In your copy, the records appear word for word and the pictures do not appear at all.

(EXTRACTED RECORDS):
········

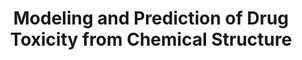 ---
layout: post
category: projects
title: Modeling and Prediction of Drug Toxicity from Chemical Structure
setting: Stanford CS 221, Fall 2017
team: Joyce Kang, Rifath Rashid
mentors: Anna Wang
excerpt: |
  Humans are exposed to many different chemical compounds throughout the life course from sources including food, cleaning products, and drugs. In 2014, the [Tox21 data challenge](https://tripod.nih.gov/tox21/challenge/) was launched by the National Center for Advancing Translational Sciences (NCATS) at the U.S. National Institutes of Health (NIH) to better understand the potential of compounds to disrupt biological pathways in possibly toxic ways. The Tox21 library comprises over 10,000 chemical compounds, and data was generated from biological assays measuring each compound’s effect on nuclear receptor signaling and cellular stress pathways.

  We trained a 5-layer neural network, achieving a relatively high accuracy of 0.79 and AUC of 0.78 on the validation set. Additionally, by computing the gradient of prediction probabilities with respect to out input features, we were able to recover insights about structure-activity relationships. Carbonyl groups (e.g, ketones, esters, and carboxylic acids) were most predictive of toxicity, while the presence of many aromatic rings tended to be a negative predictor of toxicity.
thumbnail: https://ncats.nih.gov/files/tox21-DNA-260px.jpg
media:
  - type: github
    url: https://github.com/bentyeh/tox21_cs221
    name: Code
  - type: file
    url: https://drive.google.com/open?id=1z_RtsuLq-luNN4DpRNiYXzcOCEv4-YNJ
    name: Poster
---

········

(EXPECTED ANSWER):
 ---
layout: post
category: projects
title: Modeling and Prediction of Drug Toxicity from Chemical Structure
setting: Stanford CS 221, Fall 2017
team: Joyce Kang, Rifath Rashid
mentors: Anna Wang
excerpt: |
  Humans are exposed to many different chemical compounds throughout the life course from sources including food, cleaning products, and drugs. In 2014, the [Tox21 data challenge](https://tripod.nih.gov/tox21/challenge/) was launched by the National Center for Advancing Translational Sciences (NCATS) at the U.S. National Institutes of Health (NIH) to better understand the potential of compounds to disrupt biological pathways in possibly toxic ways. The Tox21 library comprises over 10,000 chemical compounds, and data was generated from biological assays measuring each compound’s effect on nuclear receptor signaling and cellular stress pathways.

  We trained a 5-layer neural network, achieving a relatively high accuracy of 0.79 and AUC of 0.78 on the validation set. Additionally, by computing the gradient of prediction probabilities with respect to out input features, we were able to recover insights about structure-activity relationships. Carbonyl groups (e.g, ketones, esters, and carboxylic acids) were most predictive of toxicity, while the presence of many aromatic rings tended to be a negative predictor of toxicity.
thumbnail: https://ncats.nih.gov/files/tox21-DNA-260px.jpg
media:
  - type: github
    url: https://github.com/bentyeh/tox21_cs221
    name: Code
  - type: file
    url: https://drive.google.com/open?id=1z_RtsuLq-luNN4DpRNiYXzcOCEv4-YNJ
    name: Poster
---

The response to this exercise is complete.